Task brief: Once the images are set aside, output the listing exactly as it stands.

Source data:
------------------------------------------------------------
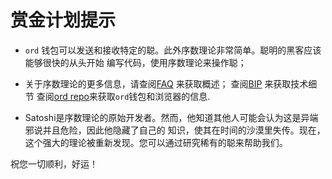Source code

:赏金计划提示
============================

- `ord` 钱包可以发送和接收特定的聪。此外序数理论非常简单。聪明的黑客应该能够很快的从头开始
  编写代码，使用序数理论来操作聪；

- 关于序数理论的更多信息，请查阅[FAQ](./faq.md) 来获取概述；
  查阅[BIP](https://github.com/ordinals/ord/blob/master/bip.mediawiki) 来获取技术细节
  查阅[ord repo](https://github.com/ordinals/ord)来获取`ord`钱包和浏览器的信息.

- Satoshi是序数理论的原始开发者。然而，他知道其他人可能会认为这是异端邪说并且危险，因此他隐藏了自己的
  知识，使其在时间的沙漠里失传。现在，这个强大的理论被重新发现。您可以通过研究稀有的聪来帮助我们。

祝您一切顺利，好运！
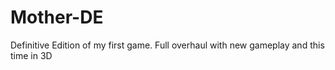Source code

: # Mother-DE
Definitive Edition of my first game. Full overhaul with new gameplay and this time in 3D
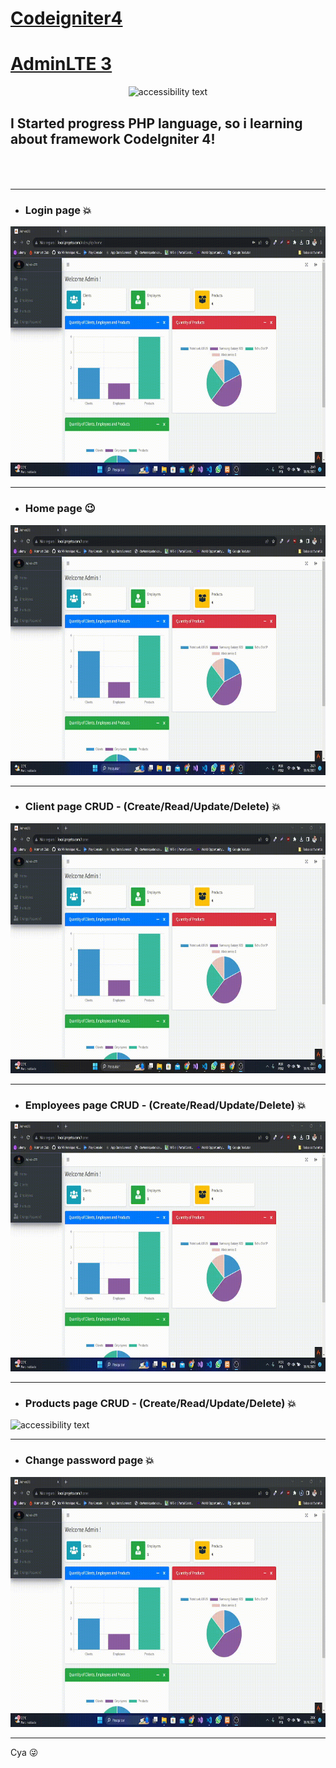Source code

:
# [Codeigniter4](https://codeigniter.com/user_guide/index.html) 
# [AdminLTE 3](https://adminlte.io/themes/v3/index3.html)

<p align="center">
  <img src="http://2.bp.blogspot.com/-XiMuRF2uafk/VUQkbriuMMI/AAAAAAAAAJg/xk41YtbJE1E/s1600/codeigniter-logo.png" width="100%" height="400" alt="accessibility text">
</p>

## I Started progress PHP language, so i learning about framework CodeIgniter 4! <br><br><br>
----------------------------

- ### Login page :boom:

<img src="public/images/login.gif" width="100%" height="400" alt="accessibility text"> <br>

-----------------------------

- ### Home page :wink:

<img src="public/images/home.gif" width="100%" height="400" alt="accessibility text"> <br>

-----------------------------

- ### Client page CRUD - (Create/Read/Update/Delete) :boom:

<img src="public/images/clients.gif" width="100%" height="400" alt="accessibility text"> <br>

-----------------------------

- ### Employees page CRUD - (Create/Read/Update/Delete) :boom:

<img src="public/images/employees.gif" width="100%" height="400" alt="accessibility text"> <br>

-----------------------------

- ### Products page  CRUD - (Create/Read/Update/Delete) :boom:

<img src="public/images/products.gif" width="100%" height="400" alt="accessibility text"> <br>

-----------------------------

- ### Change password page :boom:

<img src="public/images/change_password.gif" width="100%" height="400" alt="accessibility text"> <br>

-----------------------------


Cya 😜
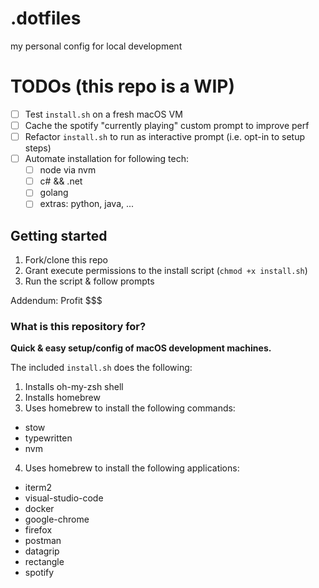# .dotfiles
my personal config for local development

# TODOs (this repo is a WIP)
- [ ] Test `install.sh` on a fresh macOS VM
- [ ] Cache the spotify "currently playing" custom prompt to improve perf
- [ ] Refactor `install.sh` to run as interactive prompt (i.e. opt-in to setup steps)
- [ ] Automate installation for following tech:
  - [ ] node via nvm
  - [ ] c# && .net
  - [ ] golang
  - [ ] extras: python, java, ...

## Getting started
1. Fork/clone this repo
2. Grant execute permissions to the install script (`chmod +x install.sh`)
3. Run the script & follow prompts

Addendum: Profit $$$

### What is this repository for?
**Quick & easy setup/config of macOS development machines.**

The included `install.sh` does the following:
1. Installs oh-my-zsh shell 
2. Installs homebrew
3. Uses homebrew to install the following commands:
  - stow
  - typewritten
  - nvm
4. Uses homebrew to install the following applications:
  - iterm2
  - visual-studio-code
  - docker
  - google-chrome
  - firefox
  - postman
  - datagrip
  - rectangle
  - spotify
------------------------------------------------------------
Output:
Source code

:赏金计划提示
============================

- `ord` 钱包可以发送和接收特定的聪。此外序数理论非常简单。聪明的黑客应该能够很快的从头开始
  编写代码，使用序数理论来操作聪；

- 关于序数理论的更多信息，请查阅[FAQ](./faq.md) 来获取概述；
  查阅[BIP](https://github.com/ordinals/ord/blob/master/bip.mediawiki) 来获取技术细节
  查阅[ord repo](https://github.com/ordinals/ord)来获取`ord`钱包和浏览器的信息.

- Satoshi是序数理论的原始开发者。然而，他知道其他人可能会认为这是异端邪说并且危险，因此他隐藏了自己的
  知识，使其在时间的沙漠里失传。现在，这个强大的理论被重新发现。您可以通过研究稀有的聪来帮助我们。

祝您一切顺利，好运！
Source code

: # Mother-DE
Definitive Edition of my first game. Full overhaul with new gameplay and this time in 3D
Source code

:
# [Codeigniter4](https://codeigniter.com/user_guide/index.html) 
# [AdminLTE 3](https://adminlte.io/themes/v3/index3.html)

<p align="center">
  <img src="http://2.bp.blogspot.com/-XiMuRF2uafk/VUQkbriuMMI/AAAAAAAAAJg/xk41YtbJE1E/s1600/codeigniter-logo.png" width="100%" height="400" alt="accessibility text">
</p>

## I Started progress PHP language, so i learning about framework CodeIgniter 4! <br><br><br>
----------------------------

- ### Login page :boom:

<img src="public/images/login.gif" width="100%" height="400" alt="accessibility text"> <br>

-----------------------------

- ### Home page :wink:

<img src="public/images/home.gif" width="100%" height="400" alt="accessibility text"> <br>

-----------------------------

- ### Client page CRUD - (Create/Read/Update/Delete) :boom:

<img src="public/images/clients.gif" width="100%" height="400" alt="accessibility text"> <br>

-----------------------------

- ### Employees page CRUD - (Create/Read/Update/Delete) :boom:

<img src="public/images/employees.gif" width="100%" height="400" alt="accessibility text"> <br>

-----------------------------

- ### Products page  CRUD - (Create/Read/Update/Delete) :boom:

<img src="public/images/products.gif" width="100%" height="400" alt="accessibility text"> <br>

-----------------------------

- ### Change password page :boom:

<img src="public/images/change_password.gif" width="100%" height="400" alt="accessibility text"> <br>

-----------------------------


Cya 😜
# .dotfiles
my personal config for local development

# TODOs (this repo is a WIP)
- [ ] Test `install.sh` on a fresh macOS VM
- [ ] Cache the spotify "currently playing" custom prompt to improve perf
- [ ] Refactor `install.sh` to run as interactive prompt (i.e. opt-in to setup steps)
- [ ] Automate installation for following tech:
  - [ ] node via nvm
  - [ ] c# && .net
  - [ ] golang
  - [ ] extras: python, java, ...

## Getting started
1. Fork/clone this repo
2. Grant execute permissions to the install script (`chmod +x install.sh`)
3. Run the script & follow prompts

Addendum: Profit $$$

### What is this repository for?
**Quick & easy setup/config of macOS development machines.**

The included `install.sh` does the following:
1. Installs oh-my-zsh shell 
2. Installs homebrew
3. Uses homebrew to install the following commands:
  - stow
  - typewritten
  - nvm
4. Uses homebrew to install the following applications:
  - iterm2
  - visual-studio-code
  - docker
  - google-chrome
  - firefox
  - postman
  - datagrip
  - rectangle
  - spotify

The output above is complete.